What I’m about to say may make all of this seem like a disingenuous preface I put out for the sake of argument. But I really believe that despite the acuteness with which I have experienced sacredness that has been channeled through very strict, specific traditional practices, I am most compelled by the pragmatic conception of holiness that seems to be the part of both Jesus and the Apostle Paul’s message that their patriarchal handlers throughout the centuries have consistently missed.
Jesus says if your ox falls in a ditch on the Sabbath, you pull it out and you don’t get your panties in a wad about supposedly violating a commandment. Paul says that he is convinced that nothing is unclean in itself, only doing what we think is unclean because it’s unclean. If Jesus and Paul are right and if ex opere operate is in fact valid doctrine, then why would blessing crackers and grape juice over the internet somehow be worse than the drunken priest in Graham Greene’s The Power and The Glory forgetting half the words of the liturgy?
It’s really hard not to see all the hand-wringing over online communion as just a form of theological masturbation and performative grandstanding. And yes, the fact that I have crawled multiple times on my hands and knees from the back of the National Shrine to the altar saying in complete desperation, “Lord Jesus Christ, Son Of God, have mercy on me, a sinner” gives me at least some authority to say that.
Do we really believe what Jesus says in John 6:53? “Very truly, I tell you, unless you eat the flesh of the Son of Man and drink his blood, you have no life in you.” If we actually believe that, then we need to get Jesus’ flesh and blood into us as often as possible. John Wesley preached a sermon called “The Duty of Constant Communion” specifically about this.
If communion is all just pageantry for us to use as a backdrop for our orthodoxy battles and ordination papers, then by all means, let’s not do it again. Ever. Because after this pandemic is over, many people are never again going to sit in a church pew. And among the few who will come back into the pews, many will object to having a single loaf or cup. Communion by intinction is utterly dead in the water now. It’s going to be shotglasses and crackers for all of us from now on, probably.
And I will probably rebel against this if I ever serve in an ordained capacity in a church again. Because there’s nothing more repugnant to me as an ex-Baptist than single-serving Jesus. It defeats the whole point of the ritual to have salvation prepackaged in individual portions. We are saved by becoming the body of Christ and being incorporated into one another with him as the head. Atonement is utterly participatory and the fundamental misdeed that is being corrected is the mistrust of God that the serpent conned Adam and Eve into bequeathing to humanity.

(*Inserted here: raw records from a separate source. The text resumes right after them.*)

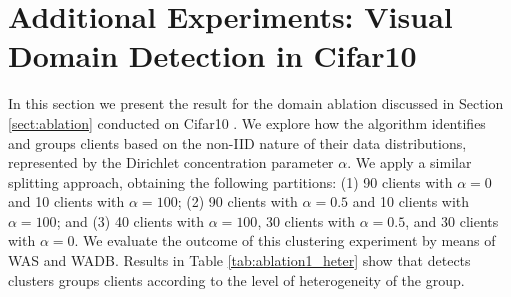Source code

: \section{Additional Experiments: Visual Domain Detection in Cifar10}\label{app:cifar10}
In this section we present the result for the domain ablation discussed in Section \ref{sect:ablation} conducted on Cifar10 \cite{krizhevsky2009learning}. We explore how the algorithm identifies and groups clients based on the non-IID nature of their data distributions, represented by the Dirichlet concentration parameter $\alpha$. We apply a similar splitting approach, obtaining the following partitions: (1) 90 clients with $\alpha = 0$ and 10 clients with $\alpha = 100$; (2) 90 clients with $\alpha = 0.5$ and 10 clients with $\alpha = 100$; and (3) 40 clients with $\alpha = 100$, 30 clients with $\alpha = 0.5$, and 30 clients with $\alpha = 0$. We evaluate the outcome of this clustering experiment by means of WAS and WADB. Results in Table \ref{tab:ablation1_heter} show that \shortname detects clusters groups clients according to the level of heterogeneity of the group.
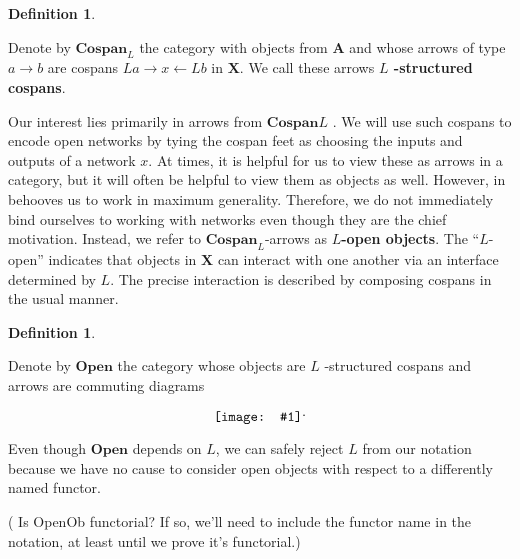 \documentclass{amsart}
\newcommand{\A}{\cat{A}}
\newcommand{\X}{\cat{X}}
\newcommand{\defn}[1]{\textbf{#1}}
\newcommand{\cat}[1]{\mathbf{#1}}
\newcommand{\diagram}[1]{\raisebox{-0.5\height}{\texttt{[image: \#1]}}}
\newcommand{\Cospan}{\mathbf{Cospan}}
\newcommand{\OpenOb}{\mathbf{Open} }
\newcommand{\edit}[1]{\textcolor{editcolour}{(#1)}}
\newenvironment{exposition}[1]{}{}
\theoremstyle{remark}
\theoremstyle{definition}
\newtheorem{definition}[theorem]{Definition}
\begin{document}
\begin{definition}
  \label{df:struct-cospan}

  Denote by \( \Cospan_L \) the category with objects from \( \A \)
  and whose arrows of type \( a \to b \) are cospans
  \( La \to x \gets Lb \) in \( \X \). We call these arrows \defn{
    \( L \) -structured cospans}.
  
\end{definition}


\begin{exposition}{}

  Our interest lies primarily in arrows from \( \Cospan L \) .  We
  will use such cospans to encode open networks by tying the cospan
  feet as choosing the inputs and outputs of a network $ x $. At
  times, it is helpful for us to view these as arrows in a category,
  but it will often be helpful to view them as objects as well.
  However, in behooves us to work in maximum generality. Therefore, we
  do not immediately bind ourselves to working with networks even
  though they are the chief motivation.  Instead, we refer to
  $ \Cospan_L $-arrows as \defn{$ L $-open objects}.
  The ``\( L \)-open'' indicates that objects in $ \X $ can
  interact with one another via an interface determined by
  $ L $.  The precise interaction is described by composing
  cospans in the usual manner.

\end{exposition}

\begin{definition}
  \label{df:open-objects}
  
  Denote by $ \OpenOb $ the category whose objects are \( L \)
  -structured cospans and arrows are commuting diagrams
  \[
    \diagram{diag_openob_openob-arrow}.
  \]
  
  Even though \( \OpenOb \) depends on \( L \), we can safely reject
  \( L \) from our notation because we have no cause to consider open
  objects with respect to a differently named functor.

  \edit{ Is OpenOb functorial? If so, we'll need to include the
    functor name in the notation, at least until we prove it's functorial.}

        
\end{definition}
\end{document}
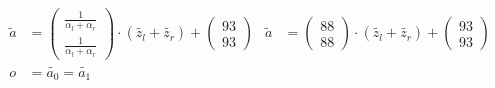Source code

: \begin{align*}
%
\widetilde{a} &=
\begin{pmatrix}\frac{1}{\alpha_l+\alpha_r}\\
\frac{1}{\alpha_l+\alpha_r}\end{pmatrix}
\cdot (\widetilde{z_l} + \widetilde{z_r}) +
\begin{pmatrix}93\\93\end{pmatrix}
&
\widetilde{a} &=
\begin{pmatrix}88\\88\end{pmatrix}
\cdot (\widetilde{z_l} + \widetilde{z_r}) +
\begin{pmatrix}93\\93\end{pmatrix}\\
%
o &= \widetilde{a_0} = \widetilde{a_1} \\
\end{align*}\\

When we receive a piece of bread that has been torn by another human, we are trusting that whatever germs they have will not kill us and even if they do, we will live eternally because Jesus is in that piece of bread. The miraculous rite that is the lifeblood of the apostolic church must not be defeated by the combination of the coronavirus and crotchety theologians waving their orthodoxy around.
If we’re not going to do online communion, then we should gather in the flesh without washing our hands to see what God does for us if we tear bread and put it in each other’s mouths and pass a single cup of real wine around to swig from. Since I am a pragmatic mystic, I think online communion is the better choice.